In a scenario where people were guessing a number between 1 and 10
The first person has a 100% chance to guess a previously unguessed number
The second person has a 90% chance to guess a previously unguessed number
The third person has a 80% chance to guess a previously unguessed number
and so on...
The average chance of guessing a new number(by my reasoning) is 55%. But the data doesn't reflect this.
Suppose that $n$ guesses are made. For $i=1$ to $100$, let $X_i=1$ if $i$ is not guessed, and let $X_i=0$ otherwise. If $$Y=X_1+X_2+\cdots +X_{100},$$ then $Y$ is the number of numbers not guessed.
By the linearity of expectation, we have $$E(Y)=E(X_1)+E(X_2)+\cdots+E(X_{100}).$$ The probability that $i$ is not chosen in a particular trial is $\frac{99}{100}$, and therefore the probability it is not chosen $n$ times in a row is $\left(\frac{99}{100}\right)^n$. Thus $$E(Y)=100 \left(\frac{99}{100}\right)^n.$$
In particular, let $n=100$. Note that $\left(1-\frac{1}{100}\right)^{100}\approx \frac{1}{e}$, so the expected number not guessed is approximately $\frac{100}{e}$. Thus the expected number guessed is approximately $63.2$, a result very much in line with your simulation.
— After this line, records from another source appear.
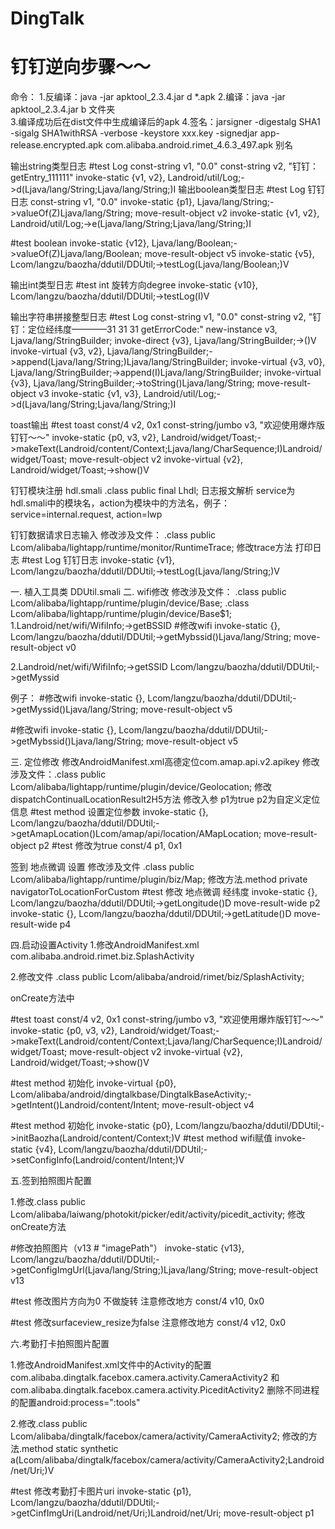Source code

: # DingTalk

# 钉钉逆向步骤～～

命令：
1.反编译：java -jar apktool_2.3.4.jar d *.apk
2.编译：java -jar apktool_2.3.4.jar b 文件夹  
3.编译成功后在dist文件中生成编译后的apk
4.签名：jarsigner -digestalg SHA1 -sigalg SHA1withRSA -verbose -keystore xxx.key -signedjar  app-release.encrypted.apk com.alibaba.android.rimet_4.6.3_497.apk 别名

输出string类型日志
#test Log
const-string v1, "0.0"
const-string v2, "钉钉：getEntry_111111"
invoke-static {v1, v2}, Landroid/util/Log;->d(Ljava/lang/String;Ljava/lang/String;)I
输出boolean类型日志
#test Log 钉钉日志
const-string v1, "0.0"
invoke-static {p1}, Ljava/lang/String;->valueOf(Z)Ljava/lang/String;
move-result-object v2
invoke-static {v1, v2}, Landroid/util/Log;->e(Ljava/lang/String;Ljava/lang/String;)I

#test boolean
invoke-static {v12}, Ljava/lang/Boolean;->valueOf(Z)Ljava/lang/Boolean;
move-result-object v5
invoke-static {v5}, Lcom/langzu/baozha/ddutil/DDUtil;->testLog(Ljava/lang/Boolean;)V

输出int类型日志
#test int 旋转方向degree
invoke-static {v10}, Lcom/langzu/baozha/ddutil/DDUtil;->testLog(I)V

输出字符串拼接整型日志
#test Log
const-string v1, "0.0"
const-string v2, "钉钉：定位经纬度————31 31 31 getErrorCode:"
new-instance v3, Ljava/lang/StringBuilder;
invoke-direct {v3}, Ljava/lang/StringBuilder;-><init>()V
invoke-virtual {v3, v2}, Ljava/lang/StringBuilder;->append(Ljava/lang/String;)Ljava/lang/StringBuilder;
invoke-virtual {v3, v0}, Ljava/lang/StringBuilder;->append(I)Ljava/lang/StringBuilder;
invoke-virtual {v3}, Ljava/lang/StringBuilder;->toString()Ljava/lang/String;
move-result-object v3
invoke-static {v1, v3}, Landroid/util/Log;->d(Ljava/lang/String;Ljava/lang/String;)I

toast输出
#test toast
const/4 v2, 0x1
const-string/jumbo v3, "欢迎使用爆炸版钉钉～～"
invoke-static {p0, v3, v2}, Landroid/widget/Toast;->makeText(Landroid/content/Context;Ljava/lang/CharSequence;I)Landroid/widget/Toast;
move-result-object v2
invoke-virtual {v2}, Landroid/widget/Toast;->show()V

钉钉模块注册 hdl.smali
.class public final Lhdl;
日志报文解析 service为hdl.smali中的模块名，action为模块中的方法名，例子：
service=internal.request, action=lwp

钉钉数据请求日志输入
修改涉及文件：
.class public Lcom/alibaba/lightapp/runtime/monitor/RuntimeTrace;
修改trace方法
打印日志
#test Log 钉钉日志
invoke-static {v1}, Lcom/langzu/baozha/ddutil/DDUtil;->testLog(Ljava/lang/String;)V

一. 植入工具类 DDUtil.smali
二. wifi修改
修改涉及文件： .class public Lcom/alibaba/lightapp/runtime/plugin/device/Base; 
.class Lcom/alibaba/lightapp/runtime/plugin/device/Base$1;
 1.Landroid/net/wifi/WifiInfo;->getBSSID
#修改wifi
invoke-static {}, Lcom/langzu/baozha/ddutil/DDUtil;->getMybssid()Ljava/lang/String;
move-result-object v0


2.Landroid/net/wifi/WifiInfo;->getSSID
Lcom/langzu/baozha/ddutil/DDUtil;->getMyssid

例子：
#修改wifi
invoke-static {}, Lcom/langzu/baozha/ddutil/DDUtil;->getMyssid()Ljava/lang/String;
move-result-object v5

#修改wifi
invoke-static {}, Lcom/langzu/baozha/ddutil/DDUtil;->getMybssid()Ljava/lang/String;
move-result-object v5

三. 定位修改
修改AndroidManifest.xml高德定位com.amap.api.v2.apikey
修改涉及文件：.class public Lcom/alibaba/lightapp/runtime/plugin/device/Geolocation;
修改dispatchContinualLocationResult2H5方法
修改入参 p1为true p2为自定义定位信息
#test method 设置定位参数
invoke-static {}, Lcom/langzu/baozha/ddutil/DDUtil;->getAmapLocation()Lcom/amap/api/location/AMapLocation;
move-result-object p2
#test 修改为true
const/4 p1, 0x1

签到 地点微调 设置
修改涉及文件 .class public Lcom/alibaba/lightapp/runtime/plugin/biz/Map;
修改方法.method private navigatorToLocationForCustom
#test 修改 地点微调 经纬度
invoke-static {}, Lcom/langzu/baozha/ddutil/DDUtil;->getLongitude()D
move-result-wide p2
invoke-static {}, Lcom/langzu/baozha/ddutil/DDUtil;->getLatitude()D
move-result-wide p4

四.启动设置Activity
1.修改AndroidManifest.xml
com.alibaba.android.rimet.biz.SplashActivity

<!-- 通过浏览器Url启动app -->
<intent-filter>
<action android:name="android.intent.action.VIEW" />
<category android:name="android.intent.category.DEFAULT" />
<category android:name="android.intent.category.BROWSABLE" />
<data
    android:host="baozha"
    android:scheme="dingtalk" />
</intent-filter>

2.修改文件
.class public Lcom/alibaba/android/rimet/biz/SplashActivity;

onCreate方法中

#test toast
const/4 v2, 0x1
const-string/jumbo v3, "欢迎使用爆炸版钉钉～～"
invoke-static {p0, v3, v2}, Landroid/widget/Toast;->makeText(Landroid/content/Context;Ljava/lang/CharSequence;I)Landroid/widget/Toast;
move-result-object v2
invoke-virtual {v2}, Landroid/widget/Toast;->show()V

#test method 初始化
invoke-virtual {p0}, Lcom/alibaba/android/dingtalkbase/DingtalkBaseActivity;->getIntent()Landroid/content/Intent;
move-result-object v4

#test method 初始化
invoke-static {p0}, Lcom/langzu/baozha/ddutil/DDUtil;->initBaozha(Landroid/content/Context;)V
#test method wifi赋值
invoke-static {v4}, Lcom/langzu/baozha/ddutil/DDUtil;->setConfigInfo(Landroid/content/Intent;)V

五.签到拍照图片配置

1.修改.class public Lcom/alibaba/laiwang/photokit/picker/edit/activity/picedit_activity;
修改onCreate方法

#修改拍照图片（v13  # "imagePath"）
invoke-static {v13}, Lcom/langzu/baozha/ddutil/DDUtil;->getConfigImgUrl(Ljava/lang/String;)Ljava/lang/String;
move-result-object v13

#test 修改图片方向为0 不做旋转 注意修改地方
const/4 v10, 0x0

#test 修改surfaceview_resize为false 注意修改地方
const/4 v12, 0x0

六.考勤打卡拍照图片配置

1.修改AndroidManifest.xml文件中的Activity的配置
com.alibaba.dingtalk.facebox.camera.activity.CameraActivity2 和 com.alibaba.dingtalk.facebox.camera.activity.PiceditActivity2
删除不同进程的配置android:process=":tools"

2.修改.class public Lcom/alibaba/dingtalk/facebox/camera/activity/CameraActivity2;
修改的方法.method static synthetic a(Lcom/alibaba/dingtalk/facebox/camera/activity/CameraActivity2;Landroid/net/Uri;)V

#test 修改考勤打卡图片uri
invoke-static {p1}, Lcom/langzu/baozha/ddutil/DDUtil;->getCinfImgUri(Landroid/net/Uri;)Landroid/net/Uri;
move-result-object p1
In general, if $N$ people choose independently and uniformly from a set of $N$ numbers, then the expected number of distinct numbers not chosen is $$N\left(1-\frac{1}{N}\right)^N.$$ Unless $N$ is very tiny, this is approximately $\frac{N}{e}$, and therefore the expected number of distinct numbers chosen is approximately $N-\frac{N}{e}$. Note that the expected proportion of the numbers chosen is almost independent of $N$.